Se infatti i farmaci figuravano nella lista delle merci esentate dalla ‘stangata’ annunciata dalla Casa Bianca, la sensazione degli addetti ai lavori era che l’esclusione potesse essere solo temporanea.
Ebbene, a sciogliere il mistero è stato lo stesso presidente Usa, parlando ai giornalisti a bordo dell’Air Force One ieri sera. Come riportano ‘Wall Street Journal’ e ‘New York Times’, Trump ha chiarito che nuovi dazi sui prodotti farmaceutici e sui semiconduttori saranno annunciati a breve. E, nel caso dei primi, saranno a un livello mai visto fino ad ora.
Le parole di Trump
“I chip inizieranno molto presto”, ha detto il presidente in volo verso la Florida. “Il settore farmaceutico arriverà, credo, a un livello che non abbiamo mai visto prima. Stiamo esaminando” proprio “il pharma in questo momento. Prodotti farmaceutici. È una categoria separata. Lo annunceremo nel prossimo futuro. È in fase di revisione in questo momento”.
Insomma, in barba al pesante contraccolpo del mercato azionario, il presidente americano non pare intenzionato a fare marcia indietro sulla politica dei dazi. Che non salverà semiconduttori – le nuove misure entreranno in vigore “molto presto” – e medicinali.
“Ogni Paese ci sta chiamando. Questa è la bellezza di ciò che facciamo. Ci mettiamo al posto di guida: se avessimo chiesto a questi Paesi di farci un favore, ci avrebbero detto di no. Ora faranno qualsiasi cosa per noi”, ha detto Trump ai giornalisti, certo che tutto questo “renderà il nostro Paese molto ricco”.

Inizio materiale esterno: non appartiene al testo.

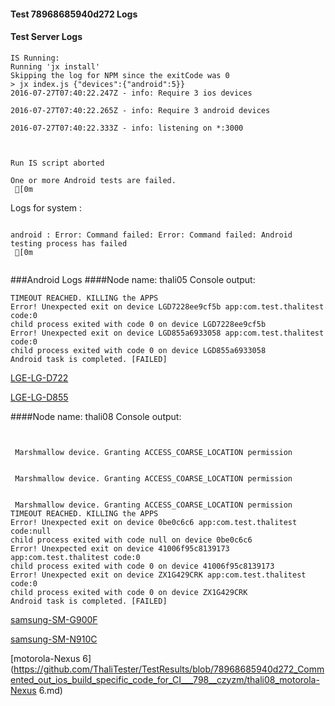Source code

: #### Test 78968685940d272 Logs

#### Test Server Logs
```
IS Running:
Running 'jx install'
Skipping the log for NPM since the exitCode was 0
> jx index.js {"devices":{"android":5}}
2016-07-27T07:40:22.247Z - info: Require 3 ios devices

2016-07-27T07:40:22.265Z - info: Require 3 android devices

2016-07-27T07:40:22.333Z - info: listening on *:3000


 
Run IS script aborted
 
One or more Android tests are failed.
 [0m

```


Logs for system : 
```

android : Error: Command failed: Error: Command failed: Android testing process has failed
 [0m


```
###Android Logs
####Node name: thali05
Console output:
```
TIMEOUT REACHED. KILLING the APPS
Error! Unexpected exit on device LGD7228ee9cf5b app:com.test.thalitest code:0 
child process exited with code 0 on device LGD7228ee9cf5b 
Error! Unexpected exit on device LGD855a6933058 app:com.test.thalitest code:0 
child process exited with code 0 on device LGD855a6933058 
Android task is completed. [FAILED]
```
[LGE-LG-D722](https://github.com/ThaliTester/TestResults/blob/78968685940d272_Commented_out_ios_build_specific_code_for_CI___798__czyzm/thali05_LGE-LG-D722.md)

[LGE-LG-D855](https://github.com/ThaliTester/TestResults/blob/78968685940d272_Commented_out_ios_build_specific_code_for_CI___798__czyzm/thali05_LGE-LG-D855.md)

####Node name: thali08
Console output:
```


 Marshmallow device. Granting ACCESS_COARSE_LOCATION permission


 Marshmallow device. Granting ACCESS_COARSE_LOCATION permission


 Marshmallow device. Granting ACCESS_COARSE_LOCATION permission
TIMEOUT REACHED. KILLING the APPS
Error! Unexpected exit on device 0be0c6c6 app:com.test.thalitest code:null 
child process exited with code null on device 0be0c6c6 
Error! Unexpected exit on device 41006f95c8139173 app:com.test.thalitest code:0 
child process exited with code 0 on device 41006f95c8139173 
Error! Unexpected exit on device ZX1G429CRK app:com.test.thalitest code:0 
child process exited with code 0 on device ZX1G429CRK 
Android task is completed. [FAILED]
```
[samsung-SM-G900F](https://github.com/ThaliTester/TestResults/blob/78968685940d272_Commented_out_ios_build_specific_code_for_CI___798__czyzm/thali08_samsung-SM-G900F.md)

[samsung-SM-N910C](https://github.com/ThaliTester/TestResults/blob/78968685940d272_Commented_out_ios_build_specific_code_for_CI___798__czyzm/thali08_samsung-SM-N910C.md)

[motorola-Nexus 6](https://github.com/ThaliTester/TestResults/blob/78968685940d272_Commented_out_ios_build_specific_code_for_CI___798__czyzm/thali08_motorola-Nexus 6.md)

I rischi di una ‘guerra dei dazi’
Nelle scorse ore, in diverse occasioni, Marcello Cattani, presidente di Farmindustria ha invitato alla calma, sottolineando tutti i rischi della politica dei dazi per la filiera del pharma e per la salute delle persone, americani inclusi: “È il momento di negoziare. Ma possiamo farlo da una posizione di forza. Abbiamo scambi industriali di farmaci e vaccini con gli Usa per 11 mld nel 2024: ci sono medicinali che vanno e vengono dall’Atlantico durante le varie fasi di produzione. Il nostro interesse è che non ci siano dazi e controdazi. Ma la reazione deve essere politica, dell’Italia e dell’Europa”.
“I dazi sui prodotti farmaceutici danneggerebbero sia l’industria statunitense che quella europea, ma soprattutto danneggerebbero i pazienti: l’esenzione per questi prodotti era stata concordata dalle economie avanzate aderenti all’Organizzazione mondiale del commercio (WTO) proprio per garantire il massimo accesso alle cure essenziali a livello planetario”, ha evidenziato Stefano Collatina, presidente di Egualia.
Il fatto è che ostacolare l’import e riportare le produzioni in America – come ha chiaramente dichiarato di voler fare il presidente Trump – nel caso dei farmaci richiederebbe molti anni e non sempre sarebbe praticabile.
Risultato? Le forniture potrebbero risentirne, con pesanti carenze anche Oltreoceano, mentre l’Europa già pensa a espandersi su altri mercati.